Saved data entries
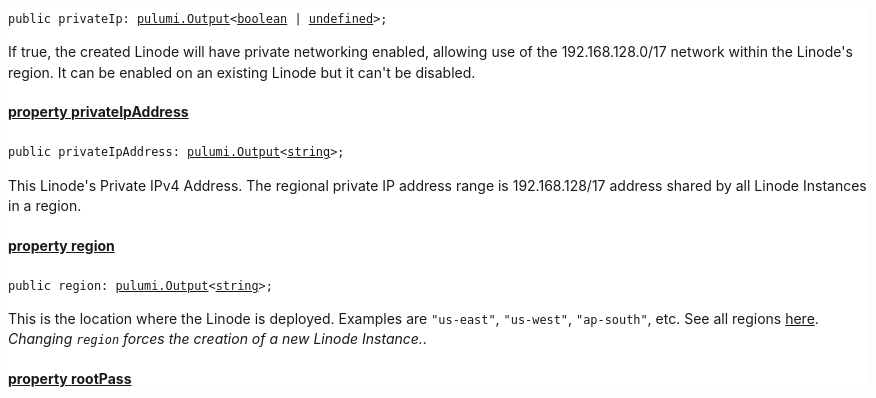 <pre class="highlight"><code><span class='kd'>public </span>privateIp: <a href='/docs/reference/pkg/nodejs/pulumi/pulumi/#Output'>pulumi.Output</a>&lt;<span class='kd'><a href='https://developer.mozilla.org/en-US/docs/Web/JavaScript/Reference/Global_Objects/Boolean'>boolean</a></span> | <span class='kd'><a href='https://developer.mozilla.org/en-US/docs/Web/JavaScript/Reference/Global_Objects/undefined'>undefined</a></span>&gt;;</code></pre>

If true, the created Linode will have private networking enabled, allowing use of the 192.168.128.0/17 network within the Linode's region. It can be enabled on an existing Linode but it can't be disabled.

<h4 class="pdoc-member-header" id="Instance-privateIpAddress">
<a class="pdoc-child-name" href="https://github.com/pulumi/pulumi-linode/blob/1f0f0b31562fc9815b7bc4b2ed1734d7f39274ef/sdk/nodejs/instance.ts#L219">property <b>privateIpAddress</b></a>
</h4>

<pre class="highlight"><code><span class='kd'>public </span>privateIpAddress: <a href='/docs/reference/pkg/nodejs/pulumi/pulumi/#Output'>pulumi.Output</a>&lt;<span class='kd'><a href='https://developer.mozilla.org/en-US/docs/Web/JavaScript/Reference/Global_Objects/String'>string</a></span>&gt;;</code></pre>

This Linode's Private IPv4 Address. The regional private IP address range is 192.168.128/17 address shared by all Linode
Instances in a region.

<h4 class="pdoc-member-header" id="Instance-region">
<a class="pdoc-child-name" href="https://github.com/pulumi/pulumi-linode/blob/1f0f0b31562fc9815b7bc4b2ed1734d7f39274ef/sdk/nodejs/instance.ts#L223">property <b>region</b></a>
</h4>

<pre class="highlight"><code><span class='kd'>public </span>region: <a href='/docs/reference/pkg/nodejs/pulumi/pulumi/#Output'>pulumi.Output</a>&lt;<span class='kd'><a href='https://developer.mozilla.org/en-US/docs/Web/JavaScript/Reference/Global_Objects/String'>string</a></span>&gt;;</code></pre>

This is the location where the Linode is deployed. Examples are `"us-east"`, `"us-west"`, `"ap-south"`, etc. See all regions [here](https://api.linode.com/v4/regions). *Changing `region` forces the creation of a new Linode Instance.*.

<h4 class="pdoc-member-header" id="Instance-rootPass">
<a class="pdoc-child-name" href="https://github.com/pulumi/pulumi-linode/blob/1f0f0b31562fc9815b7bc4b2ed1734d7f39274ef/sdk/nodejs/instance.ts#L227">property <b>rootPass</b></a>
</h4>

[What is being asked] Once a line of the records is found to contain "header", copy it out.

[Reply]
<h4 class="pdoc-member-header" id="Instance-privateIpAddress">
<h4 class="pdoc-member-header" id="Instance-region">
<h4 class="pdoc-member-header" id="Instance-rootPass">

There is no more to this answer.